| What the task requires |
Every line from the one with "are God&rsquo;s Daughter, so" to the one with "jest priorytetem. 🛡️", including those two, is to be copied exactly; all other lines of the entries below are left out.
=== Exercise material ===
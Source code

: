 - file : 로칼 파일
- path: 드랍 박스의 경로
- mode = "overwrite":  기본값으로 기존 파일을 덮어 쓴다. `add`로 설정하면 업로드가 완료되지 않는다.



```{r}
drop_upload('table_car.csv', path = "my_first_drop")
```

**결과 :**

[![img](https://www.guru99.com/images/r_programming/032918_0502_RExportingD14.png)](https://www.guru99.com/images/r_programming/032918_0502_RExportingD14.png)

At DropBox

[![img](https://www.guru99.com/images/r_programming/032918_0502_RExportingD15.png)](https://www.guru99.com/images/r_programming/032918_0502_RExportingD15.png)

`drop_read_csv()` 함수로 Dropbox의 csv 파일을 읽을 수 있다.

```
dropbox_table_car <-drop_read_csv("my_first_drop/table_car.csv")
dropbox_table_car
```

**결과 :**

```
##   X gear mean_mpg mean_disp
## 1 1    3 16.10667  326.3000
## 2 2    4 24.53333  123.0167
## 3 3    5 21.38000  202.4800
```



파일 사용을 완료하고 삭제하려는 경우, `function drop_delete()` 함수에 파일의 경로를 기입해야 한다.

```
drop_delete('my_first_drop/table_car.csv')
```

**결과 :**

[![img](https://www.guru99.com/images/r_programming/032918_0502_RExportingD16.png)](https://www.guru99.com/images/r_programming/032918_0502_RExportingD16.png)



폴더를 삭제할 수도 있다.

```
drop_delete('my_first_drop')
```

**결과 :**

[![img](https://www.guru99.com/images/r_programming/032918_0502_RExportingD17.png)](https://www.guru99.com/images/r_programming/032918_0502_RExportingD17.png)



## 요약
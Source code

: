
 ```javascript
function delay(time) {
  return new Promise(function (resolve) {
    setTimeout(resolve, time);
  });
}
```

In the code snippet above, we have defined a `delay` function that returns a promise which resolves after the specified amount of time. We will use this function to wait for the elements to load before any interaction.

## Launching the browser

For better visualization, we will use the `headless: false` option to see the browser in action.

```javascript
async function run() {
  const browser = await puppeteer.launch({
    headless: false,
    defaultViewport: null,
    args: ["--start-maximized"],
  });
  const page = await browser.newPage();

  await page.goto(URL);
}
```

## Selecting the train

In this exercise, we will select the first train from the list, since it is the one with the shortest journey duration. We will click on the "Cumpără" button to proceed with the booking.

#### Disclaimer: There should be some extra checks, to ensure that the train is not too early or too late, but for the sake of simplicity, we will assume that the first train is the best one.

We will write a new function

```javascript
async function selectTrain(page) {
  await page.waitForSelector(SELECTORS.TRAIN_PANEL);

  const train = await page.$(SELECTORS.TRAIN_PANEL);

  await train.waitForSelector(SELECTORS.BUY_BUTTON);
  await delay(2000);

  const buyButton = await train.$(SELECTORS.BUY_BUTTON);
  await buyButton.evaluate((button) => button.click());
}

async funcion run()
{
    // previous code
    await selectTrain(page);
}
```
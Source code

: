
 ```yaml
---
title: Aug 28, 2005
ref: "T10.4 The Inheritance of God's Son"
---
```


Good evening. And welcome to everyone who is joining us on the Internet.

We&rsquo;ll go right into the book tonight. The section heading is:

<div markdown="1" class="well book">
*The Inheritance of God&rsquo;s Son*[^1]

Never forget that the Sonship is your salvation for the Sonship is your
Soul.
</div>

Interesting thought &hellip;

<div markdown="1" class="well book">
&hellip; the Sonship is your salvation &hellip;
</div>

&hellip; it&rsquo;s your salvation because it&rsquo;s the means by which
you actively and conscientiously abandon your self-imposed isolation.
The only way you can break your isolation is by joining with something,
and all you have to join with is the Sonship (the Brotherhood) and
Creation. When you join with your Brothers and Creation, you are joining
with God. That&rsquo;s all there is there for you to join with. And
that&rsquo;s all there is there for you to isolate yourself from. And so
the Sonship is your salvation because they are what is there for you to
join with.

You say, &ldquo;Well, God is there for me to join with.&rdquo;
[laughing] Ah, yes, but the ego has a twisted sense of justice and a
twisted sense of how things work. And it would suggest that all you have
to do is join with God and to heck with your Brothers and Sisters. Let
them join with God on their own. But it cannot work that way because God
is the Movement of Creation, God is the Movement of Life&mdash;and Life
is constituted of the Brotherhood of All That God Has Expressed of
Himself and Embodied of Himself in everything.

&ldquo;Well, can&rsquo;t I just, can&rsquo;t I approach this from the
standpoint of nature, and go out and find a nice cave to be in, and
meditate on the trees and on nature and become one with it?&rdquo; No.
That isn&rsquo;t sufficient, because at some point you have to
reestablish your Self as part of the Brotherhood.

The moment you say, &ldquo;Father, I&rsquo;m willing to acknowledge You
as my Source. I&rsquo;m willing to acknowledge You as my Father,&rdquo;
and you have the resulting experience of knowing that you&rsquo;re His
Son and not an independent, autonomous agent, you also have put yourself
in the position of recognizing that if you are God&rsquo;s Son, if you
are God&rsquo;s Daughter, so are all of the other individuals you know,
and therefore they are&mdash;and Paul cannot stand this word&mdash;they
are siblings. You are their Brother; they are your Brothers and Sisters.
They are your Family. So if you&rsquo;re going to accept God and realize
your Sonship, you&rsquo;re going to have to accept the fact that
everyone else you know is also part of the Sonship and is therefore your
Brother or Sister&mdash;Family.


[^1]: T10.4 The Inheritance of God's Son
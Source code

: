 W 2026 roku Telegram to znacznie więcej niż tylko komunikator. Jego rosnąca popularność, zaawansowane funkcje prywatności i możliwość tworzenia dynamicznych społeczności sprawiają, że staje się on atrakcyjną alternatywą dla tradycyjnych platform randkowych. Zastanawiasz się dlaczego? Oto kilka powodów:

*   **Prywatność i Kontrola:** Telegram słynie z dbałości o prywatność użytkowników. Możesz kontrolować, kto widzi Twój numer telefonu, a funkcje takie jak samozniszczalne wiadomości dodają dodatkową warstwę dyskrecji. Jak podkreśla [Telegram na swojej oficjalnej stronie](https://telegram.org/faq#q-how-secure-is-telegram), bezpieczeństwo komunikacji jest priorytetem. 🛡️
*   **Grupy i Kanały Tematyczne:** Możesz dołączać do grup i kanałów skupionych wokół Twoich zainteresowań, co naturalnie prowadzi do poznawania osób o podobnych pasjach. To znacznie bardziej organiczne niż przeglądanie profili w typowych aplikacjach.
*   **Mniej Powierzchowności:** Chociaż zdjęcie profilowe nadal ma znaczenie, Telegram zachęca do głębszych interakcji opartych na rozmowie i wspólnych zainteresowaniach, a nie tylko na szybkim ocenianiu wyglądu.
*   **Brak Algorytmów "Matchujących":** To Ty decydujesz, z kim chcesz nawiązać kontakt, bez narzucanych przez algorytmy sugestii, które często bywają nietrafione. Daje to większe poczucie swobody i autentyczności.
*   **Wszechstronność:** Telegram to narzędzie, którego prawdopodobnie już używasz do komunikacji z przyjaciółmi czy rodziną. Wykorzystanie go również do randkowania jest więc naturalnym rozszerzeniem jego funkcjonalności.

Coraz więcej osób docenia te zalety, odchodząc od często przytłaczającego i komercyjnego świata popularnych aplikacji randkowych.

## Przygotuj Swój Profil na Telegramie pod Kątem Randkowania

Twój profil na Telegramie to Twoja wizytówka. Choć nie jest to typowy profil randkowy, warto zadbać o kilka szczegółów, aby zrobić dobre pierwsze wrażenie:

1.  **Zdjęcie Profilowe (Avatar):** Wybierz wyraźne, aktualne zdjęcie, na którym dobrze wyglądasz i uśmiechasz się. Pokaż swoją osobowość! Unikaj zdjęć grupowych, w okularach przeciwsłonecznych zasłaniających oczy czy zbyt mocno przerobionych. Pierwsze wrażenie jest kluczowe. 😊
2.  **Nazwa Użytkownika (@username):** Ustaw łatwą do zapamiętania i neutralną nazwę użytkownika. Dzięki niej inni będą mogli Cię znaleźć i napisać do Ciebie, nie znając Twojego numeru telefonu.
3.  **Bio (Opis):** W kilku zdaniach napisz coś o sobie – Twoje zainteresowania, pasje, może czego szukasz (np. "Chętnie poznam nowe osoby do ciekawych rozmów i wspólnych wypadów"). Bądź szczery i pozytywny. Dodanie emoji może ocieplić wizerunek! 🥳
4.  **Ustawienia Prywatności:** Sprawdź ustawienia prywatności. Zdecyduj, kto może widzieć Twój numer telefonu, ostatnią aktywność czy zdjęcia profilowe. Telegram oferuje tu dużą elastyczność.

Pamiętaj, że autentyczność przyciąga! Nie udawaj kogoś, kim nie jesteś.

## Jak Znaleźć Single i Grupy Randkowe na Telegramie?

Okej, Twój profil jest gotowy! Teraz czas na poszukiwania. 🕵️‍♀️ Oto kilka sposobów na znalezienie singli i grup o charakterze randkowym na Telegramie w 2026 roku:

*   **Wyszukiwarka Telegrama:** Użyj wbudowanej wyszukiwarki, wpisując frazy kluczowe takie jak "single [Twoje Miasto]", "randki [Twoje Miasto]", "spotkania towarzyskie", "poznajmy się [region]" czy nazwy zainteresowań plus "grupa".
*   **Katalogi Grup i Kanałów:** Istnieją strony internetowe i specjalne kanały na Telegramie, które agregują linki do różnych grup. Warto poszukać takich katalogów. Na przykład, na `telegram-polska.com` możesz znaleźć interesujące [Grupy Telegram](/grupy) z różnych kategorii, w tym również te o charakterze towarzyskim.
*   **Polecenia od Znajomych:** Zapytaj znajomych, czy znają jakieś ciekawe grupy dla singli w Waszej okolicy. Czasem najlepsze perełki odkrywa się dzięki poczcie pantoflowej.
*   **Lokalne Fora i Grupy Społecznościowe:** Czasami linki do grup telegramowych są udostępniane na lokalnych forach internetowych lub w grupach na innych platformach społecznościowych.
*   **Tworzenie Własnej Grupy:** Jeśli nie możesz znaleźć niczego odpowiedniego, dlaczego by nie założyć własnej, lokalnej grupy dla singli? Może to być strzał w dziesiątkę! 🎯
===
| Response area |
are God&rsquo;s Daughter, so are all of the other individuals you know,
and therefore they are&mdash;and Paul cannot stand this word&mdash;they
are siblings. You are their Brother; they are your Brothers and Sisters.
They are your Family. So if you&rsquo;re going to accept God and realize
your Sonship, you&rsquo;re going to have to accept the fact that
everyone else you know is also part of the Sonship and is therefore your
Brother or Sister&mdash;Family.


[^1]: T10.4 The Inheritance of God's Son
Source code

: W 2026 roku Telegram to znacznie więcej niż tylko komunikator. Jego rosnąca popularność, zaawansowane funkcje prywatności i możliwość tworzenia dynamicznych społeczności sprawiają, że staje się on atrakcyjną alternatywą dla tradycyjnych platform randkowych. Zastanawiasz się dlaczego? Oto kilka powodów:

*   **Prywatność i Kontrola:** Telegram słynie z dbałości o prywatność użytkowników. Możesz kontrolować, kto widzi Twój numer telefonu, a funkcje takie jak samozniszczalne wiadomości dodają dodatkową warstwę dyskrecji. Jak podkreśla [Telegram na swojej oficjalnej stronie](https://telegram.org/faq#q-how-secure-is-telegram), bezpieczeństwo komunikacji jest priorytetem. 🛡️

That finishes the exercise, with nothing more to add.